A mesma delegada que acusa Leandro Boldrini de ser o mandante do assassinato do filho Bernardo foi a responsável pela investigação da morte de Odilaine. “Todas as provas levaram a crer que ela se matou. Ela falou isso no dia anterior para umas testemunhas, em um centro espírita, que ela ia se matar. Ela falou para empregada dela no dia que ela ia se matar”, conta a delegada Caroline Bamberg.

Perito contesta suicídio
Para tentar acabar com as dúvidas, a mãe de Odilaine resolveu contratar uma empresa de São Paulo que faz perícias particulares. Depois de analisar todo o processo, o perito criminal Sérgio Saldias, que nasceu no Chile, elaborou o laudo de 32 páginas.

Ele critica o fato de exames que considera importantes não terem sido realizados. Por exemplo: não houve perícia nas roupas de Odilaine, nem nas de Leandro Boldrini para identificar possíveis sinais de luta. Também não procuraram resíduos de pólvora nas mãos de Leandro, para confirmar que ele realmente não atirou.

O perito também contesta o laudo oficial que afirma só ter chumbo na mão esquerda de Odilaine, que era destra. Segundo Sérgio Saldias, o resultado teria que apontar “obrigatoriamente” pólvora nas duas mãos dela.
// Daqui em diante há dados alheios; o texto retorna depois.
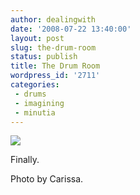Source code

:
 ```yaml
---
author: dealingwith
date: '2008-07-22 13:40:00'
layout: post
slug: the-drum-room
status: publish
title: The Drum Room
wordpress_id: '2711'
categories:
 - drums
 - imagining
 - minutia
---
```


![]({{site.url}}/assets/2008/07/drums.jpg)

Finally.

Photo by Carissa.
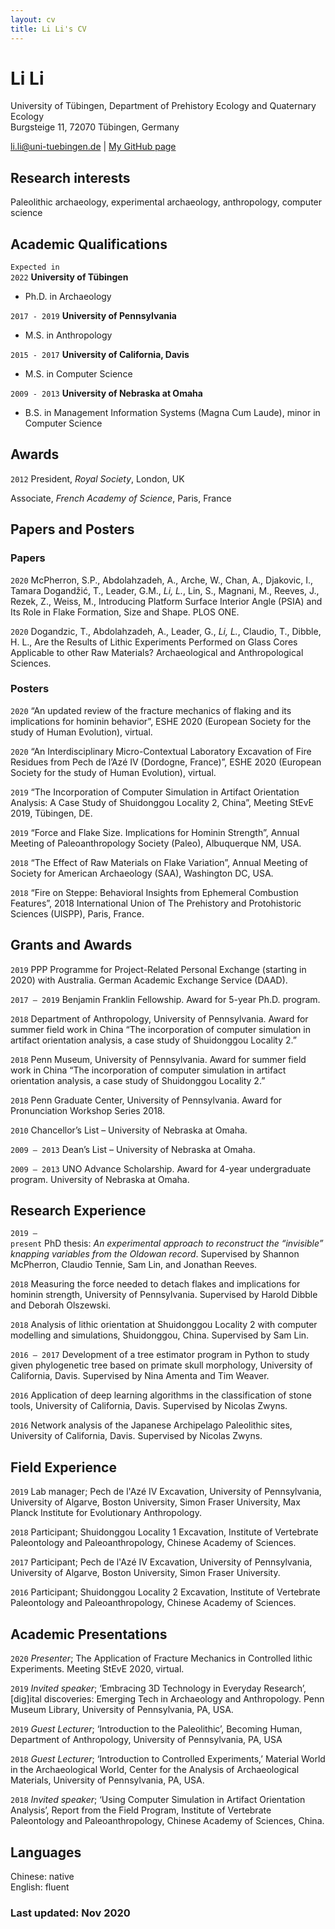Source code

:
 ```yaml
---
layout: cv
title: Li Li's CV
---
```

# Li Li
University of Tübingen, Department of Prehistory Ecology and Quaternary Ecology <br />
Burgsteige 11, 72070 Tübingen, Germany

<div id="webaddress">
<a href="li.li@uni-tuebingen.de">li.li@uni-tuebingen.de</a>
| <a href="https://lili0824.github.io/lili/">My GitHub page</a>
</div>

## Research interests

Paleolithic archaeology, experimental archaeology, anthropology, computer science


## Academic Qualifications

`Expected in`<br />
`2022`
__University of Tübingen__
- Ph.D. in Archaeology


`2017 - 2019`
__University of Pennsylvania__

- M.S. in Anthropology

`2015 - 2017`
__University of California, Davis__

- M.S. in Computer Science

`2009 - 2013`
__University of Nebraska at Omaha__
- B.S. in Management Information Systems (Magna Cum Laude), minor in Computer Science

## Awards

`2012`
President, *Royal Society*, London, UK

Associate, *French Academy of Science*, Paris, France



## Papers and Posters

### Papers

`2020`	McPherron, S.P., Abdolahzadeh, A., Arche, W., Chan, A., Djakovic, I., Tamara Dogandžić, T., Leader, G.M., _Li, L._, Lin, S., Magnani, M., Reeves, J., Rezek, Z., Weiss, M., Introducing Platform Surface Interior Angle (PSIA) and Its Role in Flake Formation, Size and Shape. PLOS ONE.

`2020`
Dogandzic, T., Abdolahzadeh, A., Leader, G., _Li, L._, Claudio, T., Dibble, H. L., Are the Results of Lithic Experiments Performed on Glass Cores Applicable to other Raw Materials? Archaeological and Anthropological Sciences.

### Posters

`2020`
“An updated review of the fracture mechanics of flaking and its implications for hominin behavior”, ESHE 2020 (European Society for the study of Human Evolution), virtual.

`2020`
“An Interdisciplinary Micro-Contextual Laboratory Excavation of Fire Residues from Pech de l’Azé IV (Dordogne, France)”, ESHE 2020 (European Society for the study of Human Evolution), virtual.

`2019`
“The Incorporation of Computer Simulation in Artifact Orientation Analysis: A Case Study of Shuidonggou Locality 2, China”, Meeting StEvE 2019, Tübingen, DE.

`2019`
“Force and Flake Size. Implications for Hominin Strength”, Annual Meeting of Paleoanthropology Society (Paleo), Albuquerque NM, USA.

`2018`
“The Effect of Raw Materials on Flake Variation”, Annual Meeting of Society for American Archaeology (SAA), Washington DC, USA.

`2018`
“Fire on Steppe: Behavioral Insights from Ephemeral Combustion Features”, 2018 International Union of The Prehistory and Protohistoric Sciences (UISPP), Paris, France.

## Grants and Awards

`2019`
PPP Programme for Project-Related Personal Exchange (starting in 2020) with 			Australia. German Academic Exchange Service (DAAD).

`2017 –	2019`
Benjamin Franklin Fellowship. Award for 5-year Ph.D. program.

`2018`
Department of Anthropology, University of Pennsylvania. Award for summer field work in China “The incorporation of computer simulation in artifact orientation analysis, a case study of Shuidonggou Locality 2.”

`2018`
Penn Museum, University of Pennsylvania. Award for summer field work in China “The incorporation of computer simulation in artifact orientation analysis, a case study of Shuidonggou Locality 2.”

`2018`
Penn Graduate Center, University of Pennsylvania. Award for Pronunciation Workshop Series 2018.

`2010`
Chancellor’s List – University of Nebraska at Omaha.

`2009 –	2013`
Dean’s List – University of Nebraska at Omaha.

`2009 – 2013`
UNO Advance Scholarship. Award for 4-year undergraduate program. University of Nebraska at Omaha.

## Research Experience
`2019 –`<br />
`present`
PhD thesis: *An experimental approach to reconstruct the “invisible” knapping variables from the Oldowan record*. Supervised by Shannon McPherron, Claudio Tennie, Sam Lin, and Jonathan Reeves.

`2018`
Measuring the force needed to detach flakes and implications for hominin strength, University of Pennsylvania. Supervised by Harold Dibble and Deborah Olszewski.

`2018`
Analysis of lithic orientation at Shuidonggou Locality 2 with computer modelling and simulations, Shuidonggou, China. Supervised by Sam Lin.

`2016 –	2017`
Development of a tree estimator program in Python to study given phylogenetic tree based on primate skull morphology, University of California, Davis. Supervised by Nina Amenta and Tim Weaver.

`2016`
Application of deep learning algorithms in the classification of stone tools, University of California, Davis. Supervised by Nicolas Zwyns.

`2016`
Network analysis of the Japanese Archipelago Paleolithic sites, University of California, Davis. Supervised by Nicolas Zwyns.

## Field Experience

`2019`
Lab manager; Pech de l'Azé IV Excavation, University of Pennsylvania, University of Algarve, Boston University, Simon Fraser University, Max Planck Institute for Evolutionary Anthropology.

`2018`
Participant; Shuidonggou Locality 1 Excavation, Institute of Vertebrate Paleontology and Paleoanthropology, Chinese Academy of Sciences.

`2017`
Participant; Pech de l'Azé IV Excavation, University of Pennsylvania, University of Algarve, Boston University, Simon Fraser University.

`2016`
Participant; Shuidonggou Locality 2 Excavation, Institute of Vertebrate Paleontology and Paleoanthropology, Chinese Academy of Sciences.

## Academic Presentations
`2020`
*Presenter*; The Application of Fracture Mechanics in Controlled lithic Experiments. Meeting StEvE 2020, virtual.

`2019`
*Invited speaker*; ‘Embracing 3D Technology in Everyday Research’, [dig]ital discoveries: Emerging Tech in Archaeology and Anthropology. Penn Museum Library, University of Pennsylvania, PA, USA.

`2019`
*Guest Lecturer*; ‘Introduction to the Paleolithic’, Becoming Human, Department of Anthropology, University of Pennsylvania, PA, USA

`2018`
*Guest Lecturer*; ‘Introduction to Controlled Experiments,’ Material World in the Archaeological World, Center for the Analysis of Archaeological Materials, University of Pennsylvania, PA, USA.

`2018`
*Invited speaker*; ‘Using Computer Simulation in Artifact Orientation Analysis’, Report from the Field Program, Institute of Vertebrate Paleontology and Paleoanthropology, Chinese Academy of Sciences, China.

## Languages
Chinese: native<br />
English: fluent

### Last updated: Nov 2020
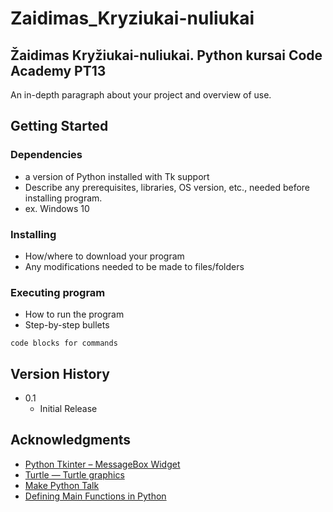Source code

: # Zaidimas_Kryziukai-nuliukai
## Žaidimas Kryžiukai-nuliukai. Python kursai Code Academy PT13

An in-depth paragraph about your project and overview of use.

## Getting Started

### Dependencies

* a version of Python installed with Tk support
*  Describe any prerequisites, libraries, OS version, etc., needed before installing program.
* ex. Windows 10

### Installing

* How/where to download your program
* Any modifications needed to be made to files/folders

### Executing program

* How to run the program
* Step-by-step bullets
```
code blocks for commands
```

## Version History

* 0.1
    * Initial Release

## Acknowledgments

* [Python Tkinter – MessageBox Widget](https://www.geeksforgeeks.org/python-tkinter-messagebox-widget/#:~:text=Out%20of%20all%20the%20GUI,tkinter%20is%20an%20easy%20task.)
* [Turtle — Turtle graphics](https://docs.python.org/3/library/turtle.html)
* [Make Python Talk](https://www.penguinrandomhouse.com/books/676192/make-python-talk-by-mark-liu/#:~:text=A%20project%2Dbased%20book%20that,use%20in%20your%20daily%20life.)
* [Defining Main Functions in Python](https://realpython.com/python-main-function/)

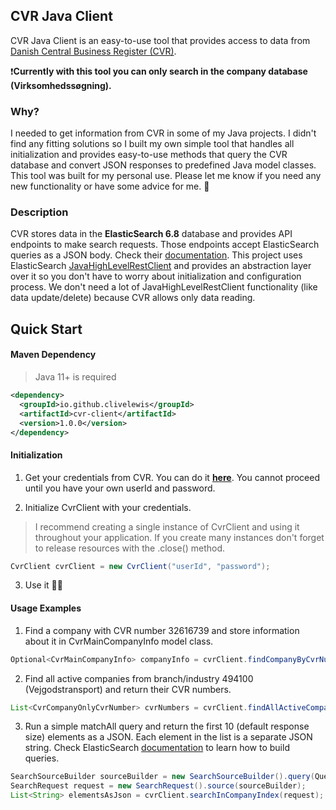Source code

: ## CVR Java Client

CVR Java Client is an easy-to-use tool that provides access to data from [Danish Central Business Register (CVR)](https://datacvr.virk.dk/ "Danish Central Business Register (CVR)").

❗**Currently with this tool you can only search in the company database (Virksomhedssøgning).**

### Why?
I needed to get information from CVR in some of my Java projects. I didn't find any fitting solutions so I built my own simple tool that handles all initialization and provides easy-to-use methods that query the CVR database and convert JSON responses to predefined Java model classes. 
This tool was built for my personal use. Please let me know if you need any new functionality or have some advice for me. 💖
### Description
CVR stores data in the **ElasticSearch 6.8** database and provides API endpoints to make search requests. Those endpoints accept ElasticSearch queries as a JSON body. Check their [documentation](https://datacvr.virk.dk/artikel/system-til-system-adgang-til-cvr-data "documentation").
This project uses ElasticSearch [JavaHighLevelRestClient](https://www.elastic.co/guide/en/elasticsearch/client/java-rest/6.8/java-rest-high.html "JavaHighLevelRestClient") and provides an abstraction layer over it so you don't have to worry about initialization and configuration process. We don't need a lot of JavaHighLevelRestClient functionality (like data update/delete) because CVR allows only data reading.

## Quick Start
#### Maven Dependency
>Java 11+ is required
```xml
<dependency>
  <groupId>io.github.clivelewis</groupId>
  <artifactId>cvr-client</artifactId>
  <version>1.0.0</version>
</dependency>
```
#### Initialization
1. Get your credentials from CVR. You can do it [**here**](https://datacvr.virk.dk/artikel/system-til-system-adgang-til-cvr-data "here"). You cannot proceed until you have your own userId and password.

2. Initialize CvrClient with your credentials. 
>I recommend creating a single instance of CvrClient and using it throughout your application. If you create many instances don't forget to release resources with the .close() method.

```java
CvrClient cvrClient = new CvrClient("userId", "password");
```

3. Use it 👀😎

#### Usage Examples
1. Find a company with CVR number 32616739 and store information about it in CvrMainCompanyInfo model class.

```java
Optional<CvrMainCompanyInfo> companyInfo = cvrClient.findCompanyByCvrNumber(32616739L, CvrMainCompanyInfo.class);

```

2. Find all active companies from branch/industry 494100 (Vejgodstransport) and return their CVR numbers.

```java
List<CvrCompanyOnlyCvrNumber> cvrNumbers = cvrClient.findAllActiveCompaniesByBranchCode("494100", CvrCompanyOnlyCvrNumber.class);
```

3. Run a simple matchAll query and return the first 10 (default response size) elements as a JSON. Each element in the list is a separate JSON string. Check ElasticSearch [documentation](https://www.elastic.co/guide/en/elasticsearch/client/java-rest/6.8/java-rest-high-search.html "documentation") to learn how to build queries.
```java
SearchSourceBuilder sourceBuilder = new SearchSourceBuilder().query(QueryBuilders.matchAllQuery());
SearchRequest request = new SearchRequest().source(sourceBuilder);
List<String> elementsAsJson = cvrClient.searchInCompanyIndex(request);
```
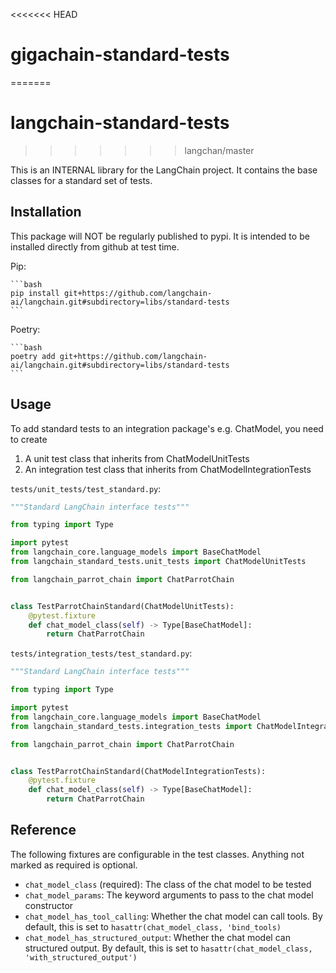 <<<<<<< HEAD
# gigachain-standard-tests
=======
# langchain-standard-tests
>>>>>>> langchan/master

This is an INTERNAL library for the LangChain project. It contains the base classes for
a standard set of tests.

## Installation

This package will NOT be regularly published to pypi. It is intended to be installed
directly from github at test time.

Pip:
    
    ```bash
    pip install git+https://github.com/langchain-ai/langchain.git#subdirectory=libs/standard-tests
    ```

Poetry:
    
    ```bash
    poetry add git+https://github.com/langchain-ai/langchain.git#subdirectory=libs/standard-tests
    ```

## Usage

To add standard tests to an integration package's e.g. ChatModel, you need to create

1. A unit test class that inherits from ChatModelUnitTests
2. An integration test class that inherits from ChatModelIntegrationTests

`tests/unit_tests/test_standard.py`:
    
```python
"""Standard LangChain interface tests"""

from typing import Type

import pytest
from langchain_core.language_models import BaseChatModel
from langchain_standard_tests.unit_tests import ChatModelUnitTests

from langchain_parrot_chain import ChatParrotChain


class TestParrotChainStandard(ChatModelUnitTests):
    @pytest.fixture
    def chat_model_class(self) -> Type[BaseChatModel]:
        return ChatParrotChain
```

`tests/integration_tests/test_standard.py`:
    
```python
"""Standard LangChain interface tests"""

from typing import Type

import pytest
from langchain_core.language_models import BaseChatModel
from langchain_standard_tests.integration_tests import ChatModelIntegrationTests

from langchain_parrot_chain import ChatParrotChain


class TestParrotChainStandard(ChatModelIntegrationTests):
    @pytest.fixture
    def chat_model_class(self) -> Type[BaseChatModel]:
        return ChatParrotChain
```

## Reference

The following fixtures are configurable in the test classes. Anything not marked
as required is optional.

- `chat_model_class` (required): The class of the chat model to be tested
- `chat_model_params`: The keyword arguments to pass to the chat model constructor
- `chat_model_has_tool_calling`: Whether the chat model can call tools. By default, this is set to `hasattr(chat_model_class, 'bind_tools)`
- `chat_model_has_structured_output`: Whether the chat model can structured output. By default, this is set to `hasattr(chat_model_class, 'with_structured_output')`
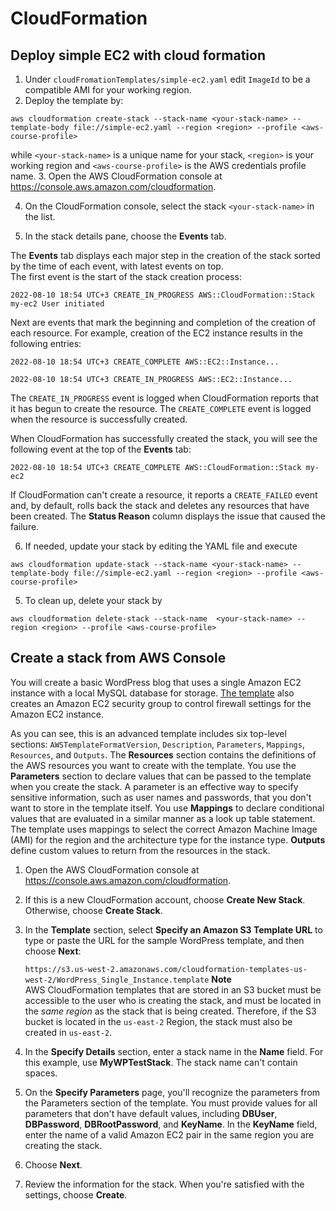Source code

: # CloudFormation

## Deploy simple EC2 with cloud formation

1. Under `cloudFromationTemplates/simple-ec2.yaml` edit `ImageId` to be a compatible AMI for your working region.
2. Deploy the template by:
```text
aws cloudformation create-stack --stack-name <your-stack-name> --template-body file://simple-ec2.yaml --region <region> --profile <aws-course-profile>
```
while `<your-stack-name>` is a unique name for your stack, `<region>` is your working region and `<aws-course-profile>` is the AWS credentials profile name.
3. Open the AWS CloudFormation console at [https://console\.aws\.amazon\.com/cloudformation](https://console.aws.amazon.com/cloudformation/).

4. On the CloudFormation console, select the stack `<your-stack-name>` in the list\.

5. In the stack details pane, choose the **Events** tab.

The **Events** tab displays each major step in the creation of the stack sorted by the time of each event, with latest events on top.    
The first event is the start of the stack creation process:

`2022-08-10 18:54 UTC+3 CREATE_IN_PROGRESS AWS::CloudFormation::Stack my-ec2 User initiated`

Next are events that mark the beginning and completion of the creation of each resource\. For example, creation of the EC2 instance results in the following entries:

`2022-08-10 18:54 UTC+3 CREATE_COMPLETE AWS::EC2::Instance...`

`2022-08-10 18:54 UTC+3 CREATE_IN_PROGRESS AWS::EC2::Instance...`

The `CREATE_IN_PROGRESS` event is logged when CloudFormation reports that it has begun to create the resource.
The `CREATE_COMPLETE` event is logged when the resource is successfully created.

When CloudFormation has successfully created the stack, you will see the following event at the top of the **Events** tab:

`2022-08-10 18:54 UTC+3 CREATE_COMPLETE AWS::CloudFormation::Stack my-ec2`

If CloudFormation can't create a resource, it reports a `CREATE_FAILED` event and, by default, rolls back the stack and deletes any resources that have been created.
The **Status Reason** column displays the issue that caused the failure.

6. If needed, update your stack by editing the YAML file and execute 
```text
aws cloudformation update-stack --stack-name <your-stack-name> --template-body file://simple-ec2.yaml --region <region> --profile <aws-course-profile>
```
5. To clean up, delete your stack by 
```text
aws cloudformation delete-stack --stack-name  <your-stack-name> --region <region> --profile <aws-course-profile>
```

## Create a stack from AWS Console

You will create a basic WordPress blog that uses a single Amazon EC2 instance with a local MySQL database for storage.
[The template](https://s3.us-west-2.amazonaws.com/cloudformation-templates-us-west-2/WordPress_Single_Instance.yaml) also creates an Amazon EC2 security group to control firewall settings for the Amazon EC2 instance.

As you can see, this is an advanced template includes six top-level sections: `AWSTemplateFormatVersion`, `Description`, `Parameters`, `Mappings`, `Resources`, and `Outputs`.
The **Resources** section contains the definitions of the AWS resources you want to create with the template.
You use the **Parameters** section to declare values that can be passed to the template when you create the stack. A parameter is an effective way to specify sensitive information, such as user names and passwords, that you don't want to store in the template itself.
You use **Mappings** to declare conditional values that are evaluated in a similar manner as a look up table statement. The template uses mappings to select the correct Amazon Machine Image (AMI) for the region and the architecture type for the instance type.
**Outputs** define custom values to return from the resources in the stack.

1. Open the AWS CloudFormation console at [https://console\.aws\.amazon\.com/cloudformation](https://console.aws.amazon.com/cloudformation/).

1. If this is a new CloudFormation account, choose **Create New Stack**\. Otherwise, choose **Create Stack**\.

1. In the **Template** section, select **Specify an Amazon S3 Template URL** to type or paste the URL for the sample WordPress template, and then choose **Next**:

   `https://s3.us-west-2.amazonaws.com/cloudformation-templates-us-west-2/WordPress_Single_Instance.template`
   **Note**  
   AWS CloudFormation templates that are stored in an S3 bucket must be accessible to the user who is creating the stack, and must be located in the *same region* as the stack that is being created\. Therefore, if the S3 bucket is located in the `us-east-2` Region, the stack must also be created in `us-east-2`\.

1. In the **Specify Details** section, enter a stack name in the **Name** field\. For this example, use **MyWPTestStack**\. The stack name can't contain spaces\.

1. On the **Specify Parameters** page, you'll recognize the parameters from the Parameters section of the template\. You must provide values for all parameters that don't have default values, including **DBUser**, **DBPassword**, **DBRootPassword**, and **KeyName**\. In the **KeyName** field, enter the name of a valid Amazon EC2 pair in the same region you are creating the stack\.

1. Choose **Next**\.

1. Review the information for the stack\. When you're satisfied with the settings, choose **Create**\.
A conclusão final do perito é que “não existem fundamentos científicos suficientes no processo para afirmar que Odilaine se suicidou”.

O diretor da empresa que fez a perícia levanta uma hipótese: fala que a mãe de Bernardo pode ter sido assassinada e não descarta a presença de uma terceira pessoa dentro do consultório. Ele acredita que Odilaine possa ter tentado se defender com a mão esquerda antes de levar o tiro. “Na hora de proteger ou de tentar tirar a arma de quem possivelmente colocou a arma na boca dela e efetuou o tiro, automaticamente ficaram resíduos só em uma mão dela”, ressalta Eduardo Llanos.

Em maio deste ano, o perito Douglas Piérola – que fez o laudo oficial atestando o suicídio de Odilaine – deu explicações ao Ministério Público. Para ele, a mão direita da enfermeira segurava o revólver. Para ter mais firmeza no tiro, ela teria usado a mão esquerda como apoio e assim, acabou cobrindo a direita. Isso explicaria o motivo de ter sido encontrado chumbo só na mão esquerda. Procurado, ele não quis se manifestar.

Os parentes de Odilaine pedem que a investigação seja reaberta. “Há a imperiosa necessidade de justiça, que seja reaberta essa investigação a fim de que a impunidade não seja alcançada”, afirma o advogado da mãe de Odilaine, Marlon Taborda.

A delegada não concorda. “Análise nova é uma coisa. Agora, fatos novos não têm. Eu não vou reabrir porque eu entendo que o inquérito está concluso, como deveria ser concluso: que realmente ela se matou”, afirma Caroline Bamberg. “Eu não posso ser movida por um clamor social, que quer que ele fique mais tempo preso por uma coisa que ele não cometeu”, acrescenta a delegada.

Os advogados de Leandro não quiseram se manifestar. Em 30 dias, a Justiça deve decidir se a morte de Odilaine vai ser investigada de novo ou não. “Tem que investigar. Eu não posso morrer com essa dúvida também. Nós perdemos as duas últimas joias da família, que era o Bernardo e Odilaine”, completa Jussara Uglione.